Paranormal investigation team reports findings from inside Historic Butler County Courthouse

Local group spends 8 hours seeking ‘sensitivities’ and sightings.

Credit: NICK GRAHAM / STAFF

Credit: NICK GRAHAM / STAFF

There were some interesting findings recently by a group that investigated the Historic Butler County Courthouse in Hamilton — for paranormal activity.

Spiritual Realm Paranormal Investigators (SRPI) spent 8 hours on July 23 inside the courthouse, seeking to pick up any sensitivities that might reveal history.

SRPI was founded in 2013 by paranormal enthusiast and medium Ashlee St. Denis to help her explain and cope with experiences she had been dealing with since childhood. Denis’ paranormal investigation team of 11 members includes four “sensitives.” The group is also passionate about history.

“Just because a building is old, doesn’t make it historically significant. Of course, if there is reported unexplained activity on a premises, we’ll check it out,” said member Brian Smith, a local teacher and former Butler County Historical Society board president.

The group’s time in the courthouse involved planning with personnel of the still-functioning building, Smith said.

“Employees of the building, both past and present, were extremely helpful in providing history, stories and experiences that they were aware of, and even the construction workers of the current renovation work passed along their experiences through county employees,” he said. “We got multiple pieces of additional information through Facebook postings as well ... The more information we have, the more we have to use in determining actual fact from legend and misinformation.”

Numerous areas were off limits and county personnel met numerous times with SRPI to set up the guidelines for the visit.

“A true investigation is nothing like the ghost-hunting shows on television,” Smith said. “They are edited, and at times, scripted, to provide entertainment value. Investigators are on-site often up to three days to capture one hour of edited air time,” he said.

“A lot of information involving paranormal investigations tends to deal with tragedy and the current courthouse itself, as well as the previous courthouse that stood on the same site, are no exception,” Smith said. “The building was used as a temporary morgue after the 1913 flood, and of course, in 1912, three Hamilton firefighters lost their lives fighting a blaze that toppled the clock tower and sent the large bell through each floor of the building until it eventually ended up in the basement.”

Sensitive team members picked up on a possible shooting in the building, which corresponds with stories SRPI gathered from employees involving a shooting during a trial in the historic third floor courtroom during the 1920s or 1930s.
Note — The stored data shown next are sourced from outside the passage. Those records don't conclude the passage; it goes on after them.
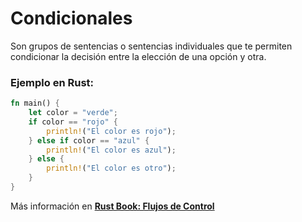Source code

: # Condicionales
Son grupos de sentencias o sentencias individuales que te permiten condicionar la decisión entre 
la elección de una opción y otra.
### Ejemplo en Rust:
```rust
fn main() {
    let color = "verde";
    if color == "rojo" {
        println!("El color es rojo");
    } else if color == "azul" {
        println!("El color es azul");
    } else {
        println!("El color es otro");
    }
}
```

Más información en [**Rust Book: Flujos de Control**](https://phosphorus-m.github.io/rust-book-es/ch03-05-control-flow.html#condicionales)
“We are still investigating those claims, and there have been other violent events there dating all the way back to the 1870s,” Smith said. “In fact, when the current building was constructed in 1889, it wasn’t long after that it was reported to have a ghost of the night watchman of the previous courthouse who was found dead in the Treasurer’s office. It was initially believed he died by suicide, but it was soon discovered that the safes had been emptied and it was suspected the robbers, a few who had ties to the government and the new courthouse, had staged the scene to cover up a possible murder,” he said.

In addition to tragic events, the building seems full of residual past energy, SRPI’s report states.

“All of the sensitives reported possible past employees and/or visitors still present on the site,” Smith said. “Several of the team were almost immediately overwhelmed by the sheer amount of energy that exists from the past.”

The majority of that energy is not “intelligent” and is incapable of reacting or communicating, the SRPI reported from its time in the courthouse.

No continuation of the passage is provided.